On Fri, Nov 21, 2014 at 12:46 PM, Eric Sorenson <
[email protected]> wrote:

>
> On Nov 18, 2014, at 11:04 AM, Eric Sorenson <[email protected]>
> wrote:
>
> > 7. Umm.. I think that's all.
>
> Wow thanks for all the responses, there are a ton of very good questions
> in here -- some of them got answered inline and I think we rolled up the
> rest into this little FAQ. which I''m sure will generate a new set of
> questions :)
>
> 0 - Which platforms will get FOSS AIO packages?
>
> RHEL/Centos 5, 6, 7
> Fedora 20, 21
> Ubuntu 10.04, 12.04, 14.04
> Debian Squeeze, Wheezy
> Windows x86, x64
>

Windows 7/8/2008/12?


> Commercial OS'es (Windows excepted) will get PE-only AIO
> SLES 10, 11
> Solaris 10,11
> AIX
> Mac OS X
>
>
> 1 - How do I manage gems with AIO ruby?
>
> Use the AIO included gem binary. ('/opt/puppet/agent/bin/gem install
> somerandomgem') To make this easier, we can either fix PUP-3688 or add a
> module with a minimal 'puppet_gem' provider using the AIO path.


Maybe just patch up pe_gem module to be smarter? Otherwise a new puppet_gem
module requires a lot of module updates.

2 - Will there be security updates, etc?
>
> Yes, absolutely.
>
> 3 - Will it include puppetdb-terminus?
>
> Yes.
>
> 4 - What will the release cadence look like? What if I want to manage
> component upgrades on a different cadence than upstream, e.g. just facter,
> or just hiera?
>
> We're planning to provide three trains of packaging:
>         • Nightlies, that get built whenever there's a change in one of
> the component repositories that passes through CI. These will essentially
> track the latest, like the nightly repos do now.
>         • Roll-up releases that would track tagged versions of the
> component repositories. This would work like having 'ensure => latest'
> pointed at the current 'products' repository.
>         • PE releases that track stable releases and are coordinated with
> the rest of the PE ecosystem, are QA tested, and have some set of backports
> / commercial enhancements.
>
> For power users who want more control than that, we’ll have documentation
> on how to roll your own. The tooling to create AIO will itself be
> open-sourced so you could build a package that picks the versions you want
> to include.
>

That's really helpful, so essentially puppet omnibus.

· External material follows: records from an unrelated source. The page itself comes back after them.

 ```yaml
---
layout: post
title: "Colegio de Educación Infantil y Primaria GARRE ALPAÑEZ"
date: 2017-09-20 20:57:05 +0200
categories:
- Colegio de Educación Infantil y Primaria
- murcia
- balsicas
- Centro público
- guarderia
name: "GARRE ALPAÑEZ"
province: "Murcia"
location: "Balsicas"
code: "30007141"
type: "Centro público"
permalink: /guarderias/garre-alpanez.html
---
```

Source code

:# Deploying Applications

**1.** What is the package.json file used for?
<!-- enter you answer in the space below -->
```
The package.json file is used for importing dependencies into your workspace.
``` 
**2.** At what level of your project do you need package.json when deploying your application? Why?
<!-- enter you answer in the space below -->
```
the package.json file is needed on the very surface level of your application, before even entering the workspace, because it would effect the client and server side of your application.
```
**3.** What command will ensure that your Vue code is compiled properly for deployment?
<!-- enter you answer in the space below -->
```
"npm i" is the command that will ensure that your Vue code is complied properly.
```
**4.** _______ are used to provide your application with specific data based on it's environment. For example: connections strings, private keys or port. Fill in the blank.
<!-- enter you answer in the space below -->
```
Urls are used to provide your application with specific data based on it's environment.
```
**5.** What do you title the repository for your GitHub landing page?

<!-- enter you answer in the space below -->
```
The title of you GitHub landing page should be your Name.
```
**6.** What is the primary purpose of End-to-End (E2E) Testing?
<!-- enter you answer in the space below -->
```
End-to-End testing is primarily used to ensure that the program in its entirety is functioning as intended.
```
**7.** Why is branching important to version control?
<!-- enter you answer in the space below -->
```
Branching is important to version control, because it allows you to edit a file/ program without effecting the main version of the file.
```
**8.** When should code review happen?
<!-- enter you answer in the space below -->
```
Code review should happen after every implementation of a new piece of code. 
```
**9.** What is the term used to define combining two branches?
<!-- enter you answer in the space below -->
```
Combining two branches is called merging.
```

5 - Why not use a metapackage which has no content of its own, but has
> requirements on specific versions of the other 'real' packages that contain
> the actual programs?
>         • Avoiding a coordinated major version ship across all projects…
> We're changing the layout on the filesystem (moving to opt) for a few
> reasons, including shipping our own stack without conflicting with system
> libraries. This kind of change shouldn't be done in a "y" release (of
> x.y.z). Components that have been updated can’t mix/match with components
> that haven’t. Example: A user has facter ensure => latest, but not puppet.
> They’ll get facter with the new layout (and maybe the new PL-provided ruby,
> if its a dependency of the new facter), but not puppet, and have a broken
> install. If the meta-package provides facter, then users with ensure =>
> latest on facter but not puppet will have a completely new install of their
> whole stack. Neither of these are ideal. To avoid any automatic installs,
> we could have facter *not* provide itself, which is also probably not the
> route to go down. The AIO ensures users have everything they need at the
> same time, and can just continue using the agent after upgrade.
>         • We want to simplify the endpoint install experience for users. A
> single endpoint puppet agent package is arguably among the simplest
> possible deployment mechanisms.
>         • Meta-package only solves the problem for agents with a package
> manager that can do remote dependency resolution. We want the install
> experience for agents to be excellent/seamless regardless of the platform
> you are running, and be the same experience across the board. Users
> installing a Solaris 10 agent package shouldn’t have a different experience
> than users installing a Debian 7 agent package.
>
> 6 - Will using AIO puppet/mco to upgrade AIO work?
>
> Once we have AIO packages ready, we’ll be doing some testing of upgrade
> scenarios.
>
> 7 - Why are you dropping 3.x agent compat with 4.0 master?
>
> We didn’t take this decision lightly, and it came down to getting 4.0
> features out into people’s hands sooner rather than later.
>
> Backward compatibility on the network in this case is a fair bit of work,
> which we haven’t fully scoped, so in 4.0 we opted for the current tradeoff.
>
> We recommend users take a “migrate, not update” approach to 4.0 upgrades,
> and people taking this approach probably won’t much care about this change.